**Recorded data:**
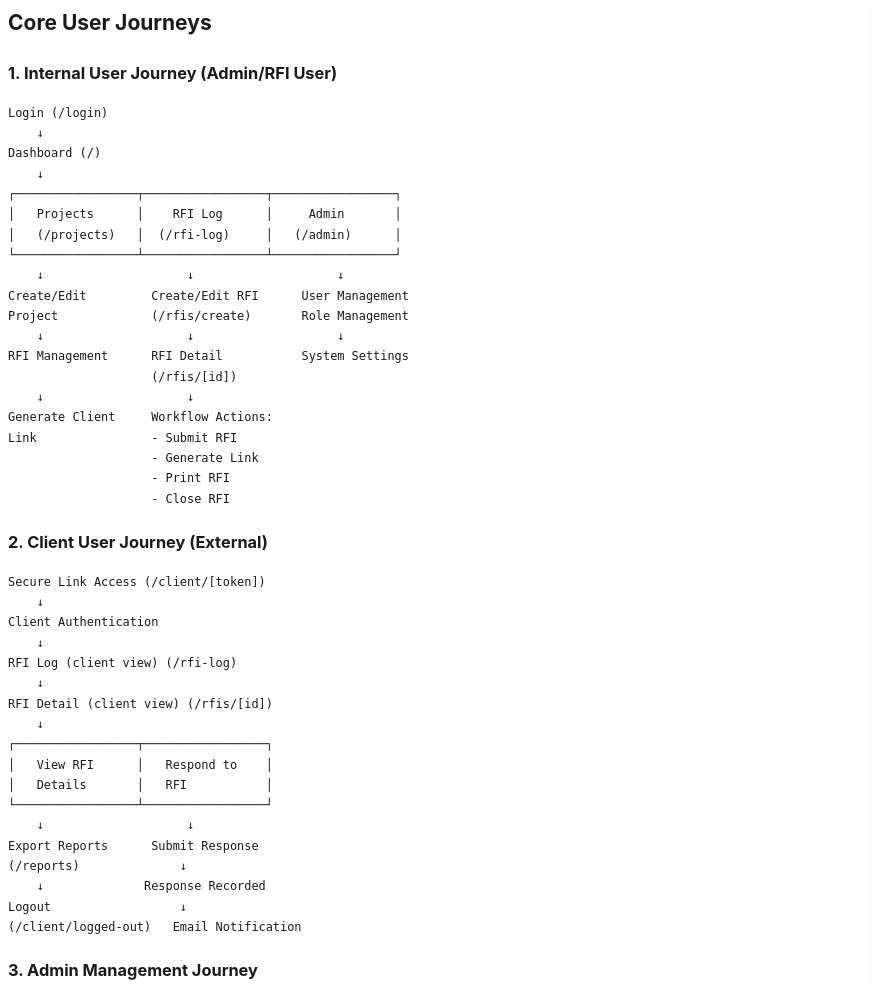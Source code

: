 
## Core User Journeys

### 1. Internal User Journey (Admin/RFI User)

```
Login (/login)
    ↓
Dashboard (/)
    ↓
┌─────────────────┬─────────────────┬─────────────────┐
│   Projects      │    RFI Log      │     Admin       │
│   (/projects)   │  (/rfi-log)     │   (/admin)      │
└─────────────────┴─────────────────┴─────────────────┘
    ↓                    ↓                    ↓
Create/Edit         Create/Edit RFI      User Management
Project             (/rfis/create)       Role Management
    ↓                    ↓                    ↓
RFI Management      RFI Detail           System Settings
                    (/rfis/[id])
    ↓                    ↓
Generate Client     Workflow Actions:
Link                - Submit RFI
                    - Generate Link
                    - Print RFI
                    - Close RFI
```

### 2. Client User Journey (External)

```
Secure Link Access (/client/[token])
    ↓
Client Authentication
    ↓
RFI Log (client view) (/rfi-log)
    ↓
RFI Detail (client view) (/rfis/[id])
    ↓
┌─────────────────┬─────────────────┐
│   View RFI      │   Respond to    │
│   Details       │   RFI           │
└─────────────────┴─────────────────┘
    ↓                    ↓
Export Reports      Submit Response
(/reports)              ↓
    ↓              Response Recorded
Logout                  ↓
(/client/logged-out)   Email Notification
```

### 3. Admin Management Journey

**Action item:**
Output the records verbatim, every one of them, and keep the pictures out.

**Exercise result:**
Source code

: 
## Core User Journeys

### 1. Internal User Journey (Admin/RFI User)

```
Login (/login)
    ↓
Dashboard (/)
    ↓
┌─────────────────┬─────────────────┬─────────────────┐
│   Projects      │    RFI Log      │     Admin       │
│   (/projects)   │  (/rfi-log)     │   (/admin)      │
└─────────────────┴─────────────────┴─────────────────┘
    ↓                    ↓                    ↓
Create/Edit         Create/Edit RFI      User Management
Project             (/rfis/create)       Role Management
    ↓                    ↓                    ↓
RFI Management      RFI Detail           System Settings
                    (/rfis/[id])
    ↓                    ↓
Generate Client     Workflow Actions:
Link                - Submit RFI
                    - Generate Link
                    - Print RFI
                    - Close RFI
```

### 2. Client User Journey (External)

```
Secure Link Access (/client/[token])
    ↓
Client Authentication
    ↓
RFI Log (client view) (/rfi-log)
    ↓
RFI Detail (client view) (/rfis/[id])
    ↓
┌─────────────────┬─────────────────┐
│   View RFI      │   Respond to    │
│   Details       │   RFI           │
└─────────────────┴─────────────────┘
    ↓                    ↓
Export Reports      Submit Response
(/reports)              ↓
    ↓              Response Recorded
Logout                  ↓
(/client/logged-out)   Email Notification
```

### 3. Admin Management Journey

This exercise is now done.